Pipeline Bottle Truck photo
Although the gas line rupture did not affect a large area as far as consumers, parts of the surrounding community did lose access to natural gas supplied to their homes. So special vehicles which are called bottle trucks were brought in to provide gas for consumers until the main line was fixed.
By now, I think I have rambled on long enough about the importance of documenting events around us for historical purposes. Hopefully you have gained some insight into the part that photographers can play in the recording of history.

Before ending this page though, I feel I need to address a problem within the realm of this topic. I refer to the growing issue of photos and videos shot and shared of what I can only look upon as a disgrace and an insult to our humanity. I sometimes wonder if IQ's have dropped considerably in recent years as kids as well as adults who should know better have taken up the hobby of taking photos and cell phone videos of truly disgusting behavior and are sharing these images as well as posting them to the web.

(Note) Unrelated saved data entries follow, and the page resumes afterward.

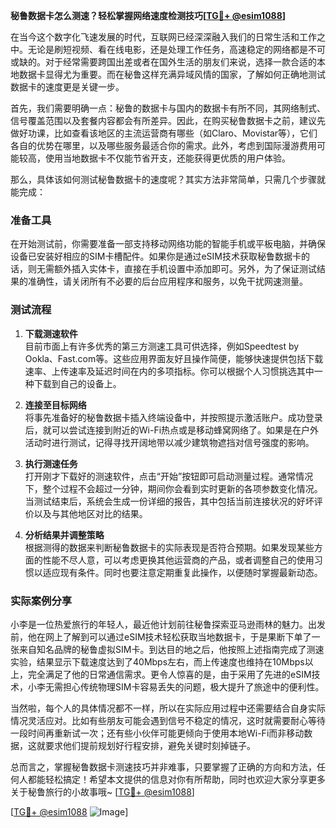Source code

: **秘鲁数据卡怎么测速？轻松掌握网络速度检测技巧[[TG💪+ @esim1088](https://t.me/s/esim1088)]**

在当今这个数字化飞速发展的时代，互联网已经深深融入我们的日常生活和工作之中。无论是刷短视频、看在线电影，还是处理工作任务，高速稳定的网络都是不可或缺的。对于经常需要跨国出差或者在国外生活的朋友们来说，选择一款合适的本地数据卡显得尤为重要。而在秘鲁这样充满异域风情的国家，了解如何正确地测试数据卡的速度更是关键一步。

首先，我们需要明确一点：秘鲁的数据卡与国内的数据卡有所不同，其网络制式、信号覆盖范围以及套餐内容都会有所差异。因此，在购买秘鲁数据卡之前，建议先做好功课，比如查看该地区的主流运营商有哪些（如Claro、Movistar等），它们各自的优势在哪里，以及哪些服务最适合你的需求。此外，考虑到国际漫游费用可能较高，使用当地数据卡不仅能节省开支，还能获得更优质的用户体验。

那么，具体该如何测试秘鲁数据卡的速度呢？其实方法非常简单，只需几个步骤就能完成：

### 准备工具

在开始测试前，你需要准备一部支持移动网络功能的智能手机或平板电脑，并确保设备已安装好相应的SIM卡槽配件。如果你是通过eSIM技术获取秘鲁数据卡的话，则无需额外插入实体卡，直接在手机设置中添加即可。另外，为了保证测试结果的准确性，请关闭所有不必要的后台应用程序和服务，以免干扰网速测量。

### 测试流程

1. **下载测速软件**  
   目前市面上有许多优秀的第三方测速工具可供选择，例如Speedtest by Ookla、Fast.com等。这些应用界面友好且操作简便，能够快速提供包括下载速率、上传速率及延迟时间在内的多项指标。你可以根据个人习惯挑选其中一种下载到自己的设备上。

2. **连接至目标网络**  
   将事先准备好的秘鲁数据卡插入终端设备中，并按照提示激活账户。成功登录后，就可以尝试连接到附近的Wi-Fi热点或是移动蜂窝网络了。如果是在户外活动时进行测试，记得寻找开阔地带以减少建筑物遮挡对信号强度的影响。

3. **执行测速任务**  
   打开刚才下载好的测速软件，点击“开始”按钮即可启动测量过程。通常情况下，整个过程不会超过一分钟，期间你会看到实时更新的各项参数变化情况。当测试结束后，系统会生成一份详细的报告，其中包括当前连接状况的好坏评价以及与其他地区对比的结果。

4. **分析结果并调整策略**  
   根据测得的数据来判断秘鲁数据卡的实际表现是否符合预期。如果发现某些方面的性能不尽人意，可以考虑更换其他运营商的产品，或者调整自己的使用习惯以适应现有条件。同时也要注意定期重复此操作，以便随时掌握最新动态。

### 实际案例分享

小李是一位热爱旅行的年轻人，最近他计划前往秘鲁探索亚马逊雨林的魅力。出发前，他在网上了解到可以通过eSIM技术轻松获取当地数据卡，于是果断下单了一张来自知名品牌的秘鲁虚拟SIM卡。到达目的地之后，他按照上述指南完成了测速实验，结果显示下载速度达到了40Mbps左右，而上传速度也维持在10Mbps以上，完全满足了他的日常通信需求。更令人惊喜的是，由于采用了先进的eSIM技术，小李无需担心传统物理SIM卡容易丢失的问题，极大提升了旅途中的便利性。

当然啦，每个人的具体情况都不一样，所以在实际应用过程中还需要结合自身实际情况灵活应对。比如有些朋友可能会遇到信号不稳定的情况，这时就需要耐心等待一段时间再重新试一次；还有些小伙伴可能更倾向于使用本地Wi-Fi而非移动数据，这就要求他们提前规划好行程安排，避免关键时刻掉链子。

总而言之，掌握秘鲁数据卡测速技巧并非难事，只要掌握了正确的方向和方法，任何人都能轻松搞定！希望本文提供的信息对你有所帮助，同时也欢迎大家分享更多关于秘鲁旅行的小故事哦~ [[TG💪+ @esim1088](https://t.me/s/esim1088)]

[[TG💪+ @esim1088](https://t.me/s/esim1088) ![Image](https://i.postimg.cc/4NQfJmqS/Snipaste-2025-05-13-00-14-12.png)]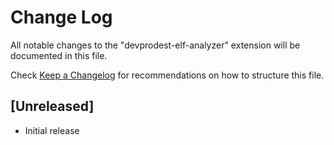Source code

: # Change Log

All notable changes to the "devprodest-elf-analyzer" extension will be documented in this file.

Check [Keep a Changelog](http://keepachangelog.com/) for recommendations on how to structure this file.

## [Unreleased]

- Initial release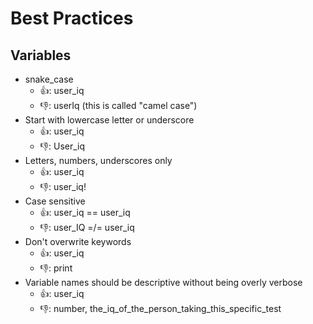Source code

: # Best Practices

## Variables
- snake_case
    - 👍: user_iq
    - 👎: userIq (this is called "camel case")
- Start with lowercase letter or underscore
    - 👍: user_iq
    - 👎: User_iq
- Letters, numbers, underscores only
    - 👍: user_iq
    - 👎: user_iq!
- Case sensitive
    - 👍: user_iq == user_iq
    - 👎: user_IQ =/= user_iq
- Don't overwrite keywords
    - 👍: user_iq
    - 👎: print
- Variable names should be descriptive without being overly verbose
    - 👍: user_iq
    - 👎: number, the_iq_of_the_person_taking_this_specific_test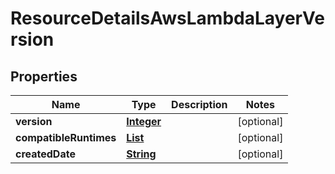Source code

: 

# ResourceDetailsAwsLambdaLayerVersion


## Properties

| Name | Type | Description | Notes |
|------------ | ------------- | ------------- | -------------|
|**version** | [**Integer**](Integer.md) |  |  [optional] |
|**compatibleRuntimes** | [**List**](List.md) |  |  [optional] |
|**createdDate** | [**String**](String.md) |  |  [optional] |




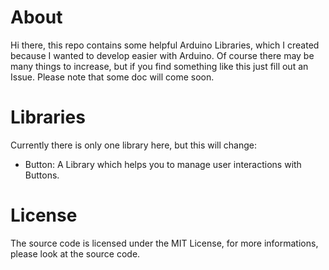 About
=====

Hi there, this repo contains some helpful Arduino Libraries, which I
created because I wanted to develop easier with Arduino.
Of course there may be many things to increase, but if you find something
like this just fill out an Issue.
Please note that some doc will come soon.

Libraries
=========

Currently there is only one library here, but this will change:

* Button: A Library which helps you to manage user interactions with Buttons.

License
=======

The source code is licensed under the MIT License, for more informations,
please look at the source code.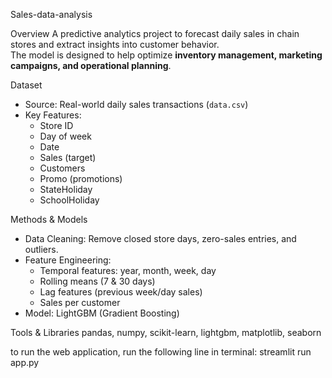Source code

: Sales-data-analysis

Overview
A predictive analytics project to forecast daily sales in chain stores and extract insights into customer behavior.  
The model is designed to help optimize **inventory management, marketing campaigns, and operational planning**.

Dataset
- Source: Real-world daily sales transactions (`data.csv`)
- Key Features:
  - Store ID
  - Day of week
  - Date
  - Sales (target)
  - Customers
  - Promo (promotions)
  - StateHoliday
  - SchoolHoliday

Methods & Models
- Data Cleaning: Remove closed store days, zero-sales entries, and outliers.
- Feature Engineering:
  - Temporal features: year, month, week, day
  - Rolling means (7 & 30 days)
  - Lag features (previous week/day sales)
  - Sales per customer
- Model: LightGBM (Gradient Boosting)

Tools & Libraries
pandas, numpy, scikit-learn, lightgbm, matplotlib, seaborn

to run the web application, run the following line in terminal:
streamlit run app.py
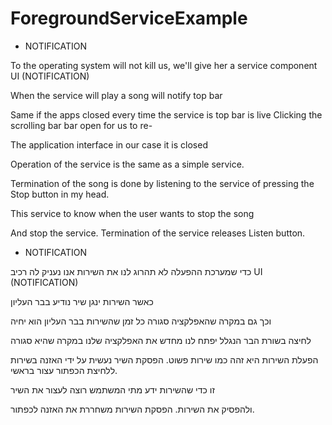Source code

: ForegroundServiceExample
========================

* NOTIFICATION 

To the operating system will not kill us, we'll give her a service component 
 UI (NOTIFICATION) 
 
When the service will play a song will notify top bar 
 
Same if the apps closed every time the service is top bar is live 
Clicking the scrolling bar bar open for us to re-
 
The application interface in our case it is closed 
 
Operation of the service is the same as a simple service. 

Termination of the song is done by listening to the service of pressing the Stop button in my head. 

This service to know when the user wants to stop the song 

And stop the service. Termination of the service releases Listen button.

* NOTIFICATION

כדי שמערכת ההפעלה לא תהרוג לנו את השירות אנו נעניק לה רכיב 
UI (NOTIFICATION)

כאשר השירות ינגן שיר נודיע בבר העליון 

וכך גם במקרה שהאפלקציה סגורה כל זמן שהשירות בבר העליון הוא יחיה

לחיצה בשורת הבר הנגלל יפתח לנו מחדש
את האפלקציה שלנו במקרה שהיא סגורה

הפעלת השירות היא זהה כמו שירות פשוט.
הפסקת השיר נעשית על ידי האזנה בשירות ללחיצת הכפתור עצור בראשי.

זו כדי שהשירות ידע מתי המשתמש רוצה לעצור את השיר

ולהפסיק את השירות. הפסקת השירות משחררת את האזנה לכפתור.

I refer to people who stage or witness fights or dangerous stunts and film these events while standing by and watching people get hurt in the process. Also the recent trend of kids shooting sexually explicit photos and videos of themselves for sharing with others. What has happened to our humanity and common sense when we can stand by like mindless sheep and watch a person being brutally beaten and we somehow find this humorous and record it with our cameras or cell phones. Maybe I am just old fashioned, but I find this total disregard for others to be stupid and a disgrace. Also remember that what goes on the Internet, stays on the Internet forever. 10 years from now when finally maybe maturity sets in, how do you intend to explain the nude photos of yourself as a teen making the rounds on the Internet when discovered by a potential employer.  

Throughout life our actions have consequences. But apparently this fact has been lost to many of this generation and even some of my generation who have failed to instill simple common sense into their children & grandchildren.

Perhaps it is time that we take a hard look at what we as a society have become. Much of the current scenerio is somewhat disturbing. When we lack respect for others, we lack it for ourselves. But then again, that's just my point of view.. I have been wrong before and will no doubt be wrong again... Now that I have no doubt ruffled some feathers of the thin skins out there, I await the nastygrams in my E-Mail in box.